*** Records supplied Section Begins ***

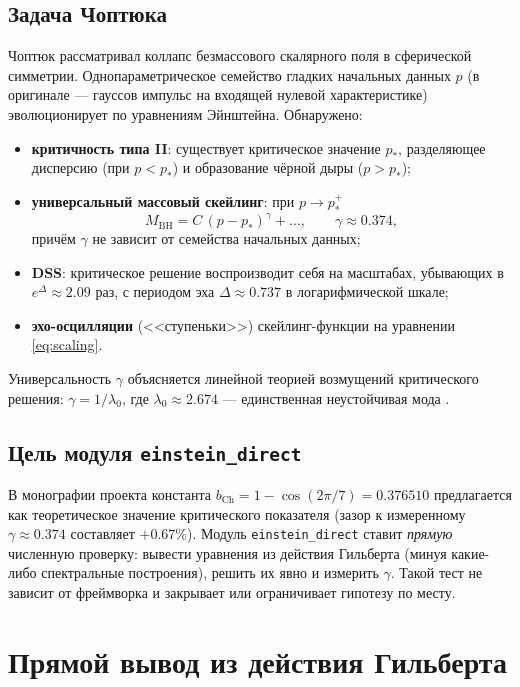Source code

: \documentclass[11pt,a4paper]{article}
\begin{document}
\subsection{Задача Чоптюка}
Чоптюк \cite{choptuik1993} рассматривал коллапс безмассового скалярного поля в
сферической симметрии. Однопараметрическое семейство гладких начальных данных
$p$ (в оригинале --- гауссов импульс на входящей нулевой характеристике)
эволюционирует по уравнениям Эйнштейна. Обнаружено:
\begin{itemize}
\item \textbf{критичность типа II}: существует критическое значение $p_*$,
разделяющее дисперсию (при $p<p_*$) и образование чёрной дыры ($p>p_*$);
\item \textbf{универсальный массовый скейлинг}: при $p\to p_*^+$
\begin{equation}
M_{\mathrm{BH}}=C\,(p-p_*)^{\gamma}+\ldots,\qquad \gamma\approx0.374,
\label{eq:scaling}
\end{equation}
причём $\gamma$ не зависит от семейства начальных данных;
\item \textbf{DSS}: критическое решение воспроизводит себя на масштабах,
убывающих в $e^{\Delta}\approx2.09$ раз, с периодом эха $\Delta\approx0.737$
в логарифмической шкале;
\item \textbf{эхо-осцилляции} (<<ступеньки>>) скейлинг-функции на
уравнении \eqref{eq:scaling}.
\end{itemize}
Универсальность $\gamma$ объясняется линейной теорией возмущений критического
решения: $\gamma=1/\lambda_0$, где $\lambda_0\approx2.674$ ---
единственная неустойчивая мода \cite{gundlach2007}.

\subsection{Цель модуля \texttt{einstein\_direct}}
В монографии проекта \cite{isaev2024} константа $b_{\mathrm{Ch}}=
1-\cos(2\pi/7)=0.376510$ предлагается как теоретическое значение критического
показателя (зазор к измеренному $\gamma\approx0.374$ составляет $+0.67\%$).
Модуль \texttt{einstein\_direct} ставит \emph{прямую} численную проверку:
вывести уравнения из действия Гильберта (минуя какие-либо спектральные
построения), решить их явно и измерить $\gamma$. Такой тест не зависит от
фреймворка и закрывает или ограничивает гипотезу по месту.

\section{Прямой вывод из действия Гильберта}
\end{document}
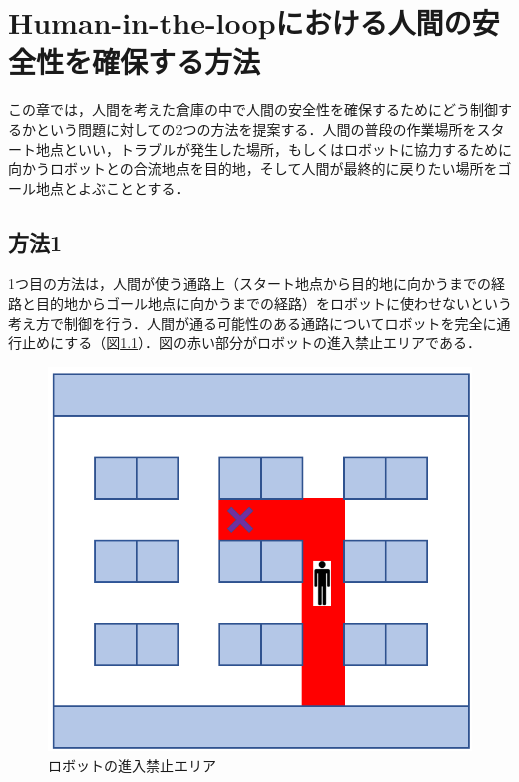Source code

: 

%

\chapter{Human-in-the-loopにおける人間の安全性を確保する方法}\label{chap:method}

この章では，人間を考えた倉庫の中で人間の安全性を確保するためにどう制御するかという問題に対しての2つの方法を提案する．人間の普段の作業場所をスタート地点といい，トラブルが発生した場所，もしくはロボットに協力するために向かうロボットとの合流地点を目的地，そして人間が最終的に戻りたい場所をゴール地点とよぶこととする．

\section{方法1}
1つ目の方法は，人間が使う通路上（スタート地点から目的地に向かうまでの経路と目的地からゴール地点に向かうまでの経路）をロボットに使わせないという考え方で制御を行う．人間が通る可能性のある通路についてロボットを完全に通行止めにする（図\ref{fig:area}）．図の赤い部分がロボットの進入禁止エリアである．

\begin{figure}[h]
    \centering
    \includegraphics[scale=0.3]{figures/4_area.png}
    \caption{ロボットの進入禁止エリア}
    \label{fig:area}
\end{figure}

*** Records supplied Section Ends ***

- _Task prompt_:
Could you retype every line above exactly as it appears, skipping the pictures?

- _Your response_:
Source code

: \documentclass[11pt,a4paper]{article}
\begin{document}
\subsection{Задача Чоптюка}
Чоптюк \cite{choptuik1993} рассматривал коллапс безмассового скалярного поля в
сферической симметрии. Однопараметрическое семейство гладких начальных данных
$p$ (в оригинале --- гауссов импульс на входящей нулевой характеристике)
эволюционирует по уравнениям Эйнштейна. Обнаружено:
\begin{itemize}
\item \textbf{критичность типа II}: существует критическое значение $p_*$,
разделяющее дисперсию (при $p<p_*$) и образование чёрной дыры ($p>p_*$);
\item \textbf{универсальный массовый скейлинг}: при $p\to p_*^+$
\begin{equation}
M_{\mathrm{BH}}=C\,(p-p_*)^{\gamma}+\ldots,\qquad \gamma\approx0.374,
\label{eq:scaling}
\end{equation}
причём $\gamma$ не зависит от семейства начальных данных;
\item \textbf{DSS}: критическое решение воспроизводит себя на масштабах,
убывающих в $e^{\Delta}\approx2.09$ раз, с периодом эха $\Delta\approx0.737$
в логарифмической шкале;
\item \textbf{эхо-осцилляции} (<<ступеньки>>) скейлинг-функции на
уравнении \eqref{eq:scaling}.
\end{itemize}
Универсальность $\gamma$ объясняется линейной теорией возмущений критического
решения: $\gamma=1/\lambda_0$, где $\lambda_0\approx2.674$ ---
единственная неустойчивая мода \cite{gundlach2007}.

\subsection{Цель модуля \texttt{einstein\_direct}}
В монографии проекта \cite{isaev2024} константа $b_{\mathrm{Ch}}=
1-\cos(2\pi/7)=0.376510$ предлагается как теоретическое значение критического
показателя (зазор к измеренному $\gamma\approx0.374$ составляет $+0.67\%$).
Модуль \texttt{einstein\_direct} ставит \emph{прямую} численную проверку:
вывести уравнения из действия Гильберта (минуя какие-либо спектральные
построения), решить их явно и измерить $\gamma$. Такой тест не зависит от
фреймворка и закрывает или ограничивает гипотезу по месту.

\section{Прямой вывод из действия Гильберта}
\end{document}
Source code

: 

%

\chapter{Human-in-the-loopにおける人間の安全性を確保する方法}\label{chap:method}

この章では，人間を考えた倉庫の中で人間の安全性を確保するためにどう制御するかという問題に対しての2つの方法を提案する．人間の普段の作業場所をスタート地点といい，トラブルが発生した場所，もしくはロボットに協力するために向かうロボットとの合流地点を目的地，そして人間が最終的に戻りたい場所をゴール地点とよぶこととする．

\section{方法1}
1つ目の方法は，人間が使う通路上（スタート地点から目的地に向かうまでの経路と目的地からゴール地点に向かうまでの経路）をロボットに使わせないという考え方で制御を行う．人間が通る可能性のある通路についてロボットを完全に通行止めにする（図\ref{fig:area}）．図の赤い部分がロボットの進入禁止エリアである．

\begin{figure}[h]
    \centering
    \includegraphics[scale=0.3]{figures/4_area.png}
    \caption{ロボットの進入禁止エリア}
    \label{fig:area}
\end{figure}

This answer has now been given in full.